The continuation of the trend of attacking CSOs, that are faced with verbal attacks and smear campaigns from tabloids, but also in the Parliament, despite the Code of Conduct adopted in December 2020, has been confirmed.

In the field on including CSOs in decision-making and creation of public policy, CSOs are still concerned on the time reserved for public debates that is too short, as well as regarding their contributions on draft laws that is not being considered sufficiently.

Below are the full findings of the Report regarding civil society:

Civil society

A newly created Ministry for human and minority rights and social dialogue initiated a series of public dialogues. However, further efforts are still needed to ensure systematic cooperation between the government and civil society. An enabling environment for developing and financing civil society organizations (CSOs) still needs to be created on the ground, as verbal attacks against CSOs continued, including in Parliament.

An empowered civil society is a crucial component of any democratic system and should be recognized and treated as such by state institutions.

CSOs and human rights defenders continued to raise awareness about civil and political rights. This takes place in an increasingly polarized environment. In December 2020, the Financial Action Task Force (FATF) expressed concerns regarding the allegations that Serbia had misused in July 2020 its law on the prevention of money laundering and the financing of terrorism with the aim to restrict or coerce civil society actors for their work and criticism of the government. In its plenary session of April 2021, the Committee of Experts on the Evaluation of Anti-Money Laundering Measures and the Financing of Terrorism of the Council of Europe (MONEYVAL) called on all members to ensure that the FATF Recommendations are not intentionally or unintentionally used to suppress the legitimate activities of civil society.

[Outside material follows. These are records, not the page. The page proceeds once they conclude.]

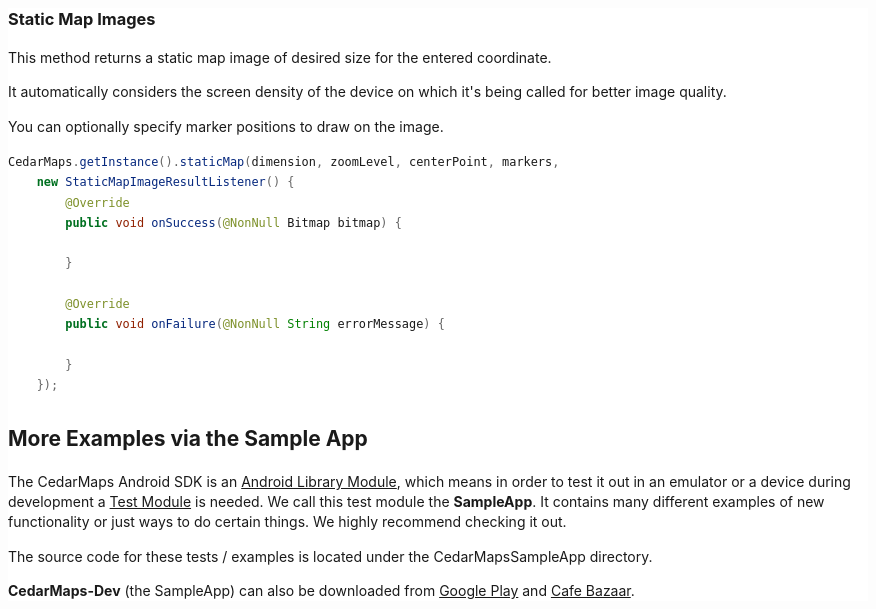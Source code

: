 ### Static Map Images

This method returns a static map image of desired size for the entered coordinate.

It automatically considers the screen density of the device on which it's being called for better image quality.

You can optionally specify marker positions to draw on the image.

```java
CedarMaps.getInstance().staticMap(dimension, zoomLevel, centerPoint, markers, 
	new StaticMapImageResultListener() {
		@Override
		public void onSuccess(@NonNull Bitmap bitmap) {

		}

		@Override
		public void onFailure(@NonNull String errorMessage) {

		}
	});
```

## More Examples via the Sample App

The CedarMaps Android SDK is an [Android Library Module](https://developer.android.com/tools/projects/index.html#LibraryModules),
which means in order to test it out in an emulator or a device during development a [Test Module](https://developer.android.com/tools/projects/index.html#testing) is needed.  We call this test module
the **SampleApp**.  It contains many different examples of new functionality or just ways to do certain things.  We highly recommend checking it out.

The source code for these tests / examples is located under the CedarMapsSampleApp directory.

**CedarMaps-Dev** (the SampleApp) can also be downloaded from [Google Play](https://play.google.com/store/apps/details?id=com.cedarmaps.sdksampleapp&hl=en) and [Cafe Bazaar](https://cafebazaar.ir/app/com.cedarmaps.sdksampleapp/?l=en).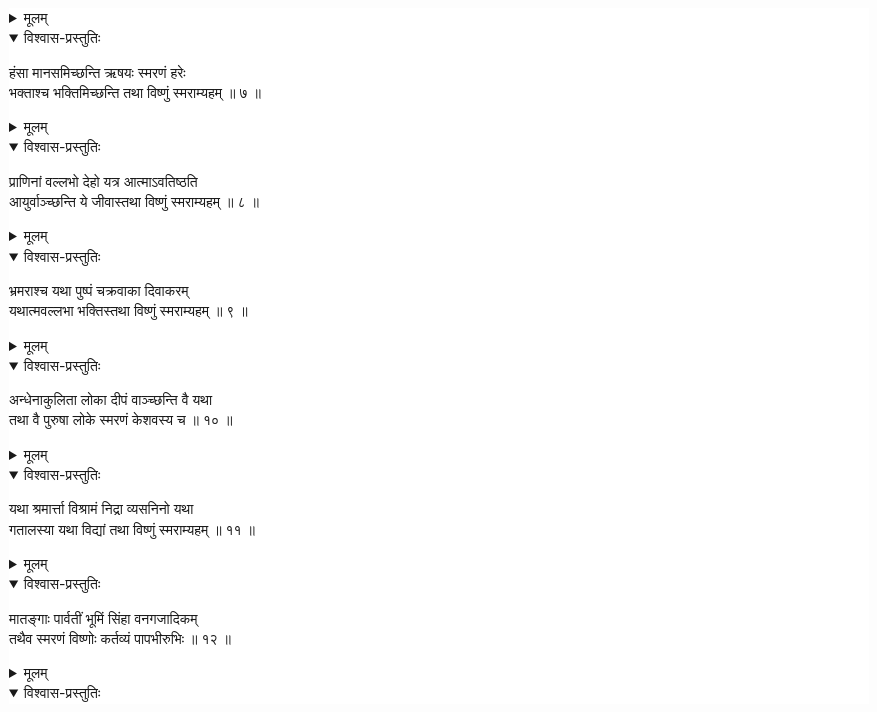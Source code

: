<details><summary>मूलम्</summary></details>



<details open><summary>विश्वास-प्रस्तुतिः</summary>

हंसा मानसमिच्छन्ति ऋषयः स्मरणं हरेः  
भक्ताश्च भक्तिमिच्छन्ति तथा विष्णुं स्मराम्यहम् ॥ ७ ॥
</details>

<details><summary>मूलम्</summary></details>



<details open><summary>विश्वास-प्रस्तुतिः</summary>

प्राणिनां वल्लभो देहो यत्र आत्माऽवतिष्ठति  
आयुर्वाञ्च्छन्ति ये जीवास्तथा विष्णुं स्मराम्यहम् ॥ ८ ॥
</details>

<details><summary>मूलम्</summary></details>



<details open><summary>विश्वास-प्रस्तुतिः</summary>

भ्रमराश्च यथा पुष्पं चक्रवाका दिवाकरम्  
यथात्मवल्लभा भक्तिस्तथा विष्णुं स्मराम्यहम् ॥ ९ ॥
</details>

<details><summary>मूलम्</summary></details>



<details open><summary>विश्वास-प्रस्तुतिः</summary>

अन्धेनाकुलिता लोका दीपं वाञ्च्छन्ति वै यथा  
तथा वै पुरुषा लोके स्मरणं केशवस्य च ॥ १० ॥
</details>

<details><summary>मूलम्</summary></details>



<details open><summary>विश्वास-प्रस्तुतिः</summary>

यथा श्रमार्त्ता विश्रामं निद्रा व्यसनिनो यथा  
गतालस्या यथा विद्यां तथा विष्णुं स्मराम्यहम् ॥ ११ ॥
</details>

<details><summary>मूलम्</summary></details>



<details open><summary>विश्वास-प्रस्तुतिः</summary>

मातङ्गाः पार्वतीं भूमिं सिंहा वनगजादिकम्  
तथैव स्मरणं विष्णोः कर्तव्यं पापभीरुभिः ॥ १२ ॥
</details>

<details><summary>मूलम्</summary></details>



<details open><summary>विश्वास-प्रस्तुतिः</summary>

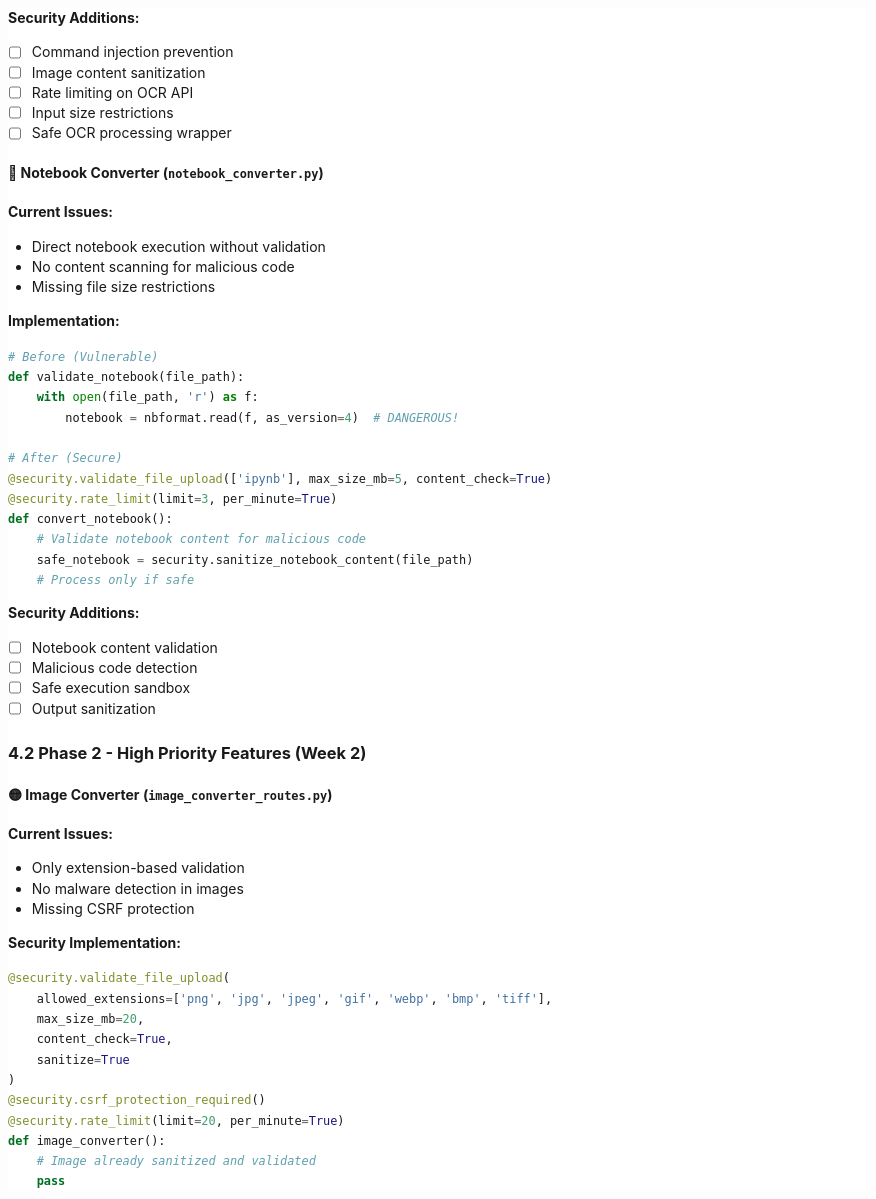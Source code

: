 **Security Additions:**
- [ ] Command injection prevention
- [ ] Image content sanitization
- [ ] Rate limiting on OCR API
- [ ] Input size restrictions
- [ ] Safe OCR processing wrapper

#### 🔴 **Notebook Converter** (`notebook_converter.py`)
**Current Issues:**
- Direct notebook execution without validation
- No content scanning for malicious code
- Missing file size restrictions

**Implementation:**
```python
# Before (Vulnerable)
def validate_notebook(file_path):
    with open(file_path, 'r') as f:
        notebook = nbformat.read(f, as_version=4)  # DANGEROUS!

# After (Secure)
@security.validate_file_upload(['ipynb'], max_size_mb=5, content_check=True)
@security.rate_limit(limit=3, per_minute=True)
def convert_notebook():
    # Validate notebook content for malicious code
    safe_notebook = security.sanitize_notebook_content(file_path)
    # Process only if safe
```

**Security Additions:**
- [ ] Notebook content validation
- [ ] Malicious code detection
- [ ] Safe execution sandbox
- [ ] Output sanitization

### 4.2 Phase 2 - High Priority Features (Week 2)

#### 🟡 **Image Converter** (`image_converter_routes.py`)
**Current Issues:**
- Only extension-based validation
- No malware detection in images
- Missing CSRF protection

**Security Implementation:**
```python
@security.validate_file_upload(
    allowed_extensions=['png', 'jpg', 'jpeg', 'gif', 'webp', 'bmp', 'tiff'], 
    max_size_mb=20, 
    content_check=True,
    sanitize=True
)
@security.csrf_protection_required()
@security.rate_limit(limit=20, per_minute=True)
def image_converter():
    # Image already sanitized and validated
    pass
```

Verbal attacks and smear campaigns against several CSOs and their financing continued in tabloid newspapers, as well as in Parliament even after a code of conduct was adopted there in December 2020. Organizations and individuals that criticize the authorities in developments related to the rule of law, and increasingly to environmental protection, are under particular pressure.

The legal framework for cooperation between the government and CSOs is broadly in place; its implementation needs to be improved and systematized. A number of CSOs have reported that the time given for public consultations was still too short, or that their comments on draft laws were not given sufficient consideration and follow-up. In October 2020, the newly formed government created a Ministry for Human and Minority Rights and social dialogue. It took over, among others, the competencies of the 13 Office for Cooperation with Civil Society and initiated a series of public dialogues on various topics of general interest, gathering members of the government, independent bodies, international organizations and CSOs. The National Convention on the EU has continued to monitor and assess the progress of accession negotiations.

A national strategy and action plan to help create a positive environment for CSOs have still not been adopted. A council for civil society cooperation has yet to be set up.

In order to mitigate the economic consequences of the COVID-19 pandemic, Serbia adopted a regulation on fiscal benefits and direct payments to economic entities recognizing CSOs as potential users of economic aid.